> [Task]
Up to and including the line containing "## Regras de Utilização", retype each line of the listing below exactly, beginning with the first.

[Start of Attachment]

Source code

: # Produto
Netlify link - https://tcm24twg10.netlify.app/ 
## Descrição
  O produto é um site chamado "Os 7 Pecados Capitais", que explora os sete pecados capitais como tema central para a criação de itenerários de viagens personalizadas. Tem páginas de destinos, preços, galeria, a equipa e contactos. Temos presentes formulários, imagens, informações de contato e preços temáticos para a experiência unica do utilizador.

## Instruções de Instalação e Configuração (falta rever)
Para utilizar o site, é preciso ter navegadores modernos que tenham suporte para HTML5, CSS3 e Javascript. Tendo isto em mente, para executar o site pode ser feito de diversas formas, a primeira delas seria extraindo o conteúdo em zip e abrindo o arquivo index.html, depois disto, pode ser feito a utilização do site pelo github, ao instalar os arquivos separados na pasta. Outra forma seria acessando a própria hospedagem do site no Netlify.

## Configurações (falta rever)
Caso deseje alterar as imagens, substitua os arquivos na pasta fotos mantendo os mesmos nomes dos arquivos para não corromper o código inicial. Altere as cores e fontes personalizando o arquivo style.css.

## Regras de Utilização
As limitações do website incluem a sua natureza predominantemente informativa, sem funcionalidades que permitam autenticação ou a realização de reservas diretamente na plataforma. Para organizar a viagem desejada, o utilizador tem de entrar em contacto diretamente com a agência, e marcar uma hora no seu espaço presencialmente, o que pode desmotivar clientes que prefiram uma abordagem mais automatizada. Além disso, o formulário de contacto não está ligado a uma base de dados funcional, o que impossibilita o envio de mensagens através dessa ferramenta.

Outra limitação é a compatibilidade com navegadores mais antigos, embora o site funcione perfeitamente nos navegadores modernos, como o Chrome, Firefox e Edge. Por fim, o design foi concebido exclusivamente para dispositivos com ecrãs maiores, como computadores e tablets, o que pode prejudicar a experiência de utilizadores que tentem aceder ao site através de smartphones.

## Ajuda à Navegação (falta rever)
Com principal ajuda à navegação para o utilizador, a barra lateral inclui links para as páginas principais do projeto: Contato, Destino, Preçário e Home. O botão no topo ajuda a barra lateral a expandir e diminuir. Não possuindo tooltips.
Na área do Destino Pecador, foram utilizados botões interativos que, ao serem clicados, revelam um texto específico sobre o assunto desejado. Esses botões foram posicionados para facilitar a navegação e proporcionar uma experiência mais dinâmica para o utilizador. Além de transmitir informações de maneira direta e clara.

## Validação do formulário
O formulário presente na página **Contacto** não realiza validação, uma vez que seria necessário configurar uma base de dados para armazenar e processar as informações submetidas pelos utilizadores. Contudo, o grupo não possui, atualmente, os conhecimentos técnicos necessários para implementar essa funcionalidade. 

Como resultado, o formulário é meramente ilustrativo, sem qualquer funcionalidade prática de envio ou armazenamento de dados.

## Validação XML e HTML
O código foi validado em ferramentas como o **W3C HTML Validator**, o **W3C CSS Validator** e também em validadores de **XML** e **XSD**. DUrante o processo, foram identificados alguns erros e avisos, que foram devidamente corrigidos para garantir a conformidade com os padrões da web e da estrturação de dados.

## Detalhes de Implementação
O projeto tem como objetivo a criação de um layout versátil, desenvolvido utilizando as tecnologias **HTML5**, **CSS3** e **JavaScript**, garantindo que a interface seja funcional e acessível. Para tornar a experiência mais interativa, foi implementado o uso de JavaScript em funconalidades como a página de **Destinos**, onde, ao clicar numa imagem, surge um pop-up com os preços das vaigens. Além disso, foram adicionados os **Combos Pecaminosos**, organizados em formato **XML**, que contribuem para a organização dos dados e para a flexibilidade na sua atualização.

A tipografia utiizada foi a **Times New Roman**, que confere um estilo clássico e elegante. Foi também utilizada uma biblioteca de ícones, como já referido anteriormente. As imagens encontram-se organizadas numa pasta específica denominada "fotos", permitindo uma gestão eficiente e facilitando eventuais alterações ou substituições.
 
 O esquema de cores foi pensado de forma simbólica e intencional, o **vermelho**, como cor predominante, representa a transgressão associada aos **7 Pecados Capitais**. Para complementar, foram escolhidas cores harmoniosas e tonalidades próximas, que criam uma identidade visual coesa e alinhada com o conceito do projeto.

[End of Attachment]

> [Solution]
Source code

: # Produto
Netlify link - https://tcm24twg10.netlify.app/ 
## Descrição
  O produto é um site chamado "Os 7 Pecados Capitais", que explora os sete pecados capitais como tema central para a criação de itenerários de viagens personalizadas. Tem páginas de destinos, preços, galeria, a equipa e contactos. Temos presentes formulários, imagens, informações de contato e preços temáticos para a experiência unica do utilizador.

## Instruções de Instalação e Configuração (falta rever)
Para utilizar o site, é preciso ter navegadores modernos que tenham suporte para HTML5, CSS3 e Javascript. Tendo isto em mente, para executar o site pode ser feito de diversas formas, a primeira delas seria extraindo o conteúdo em zip e abrindo o arquivo index.html, depois disto, pode ser feito a utilização do site pelo github, ao instalar os arquivos separados na pasta. Outra forma seria acessando a própria hospedagem do site no Netlify.

## Configurações (falta rever)
Caso deseje alterar as imagens, substitua os arquivos na pasta fotos mantendo os mesmos nomes dos arquivos para não corromper o código inicial. Altere as cores e fontes personalizando o arquivo style.css.

## Regras de Utilização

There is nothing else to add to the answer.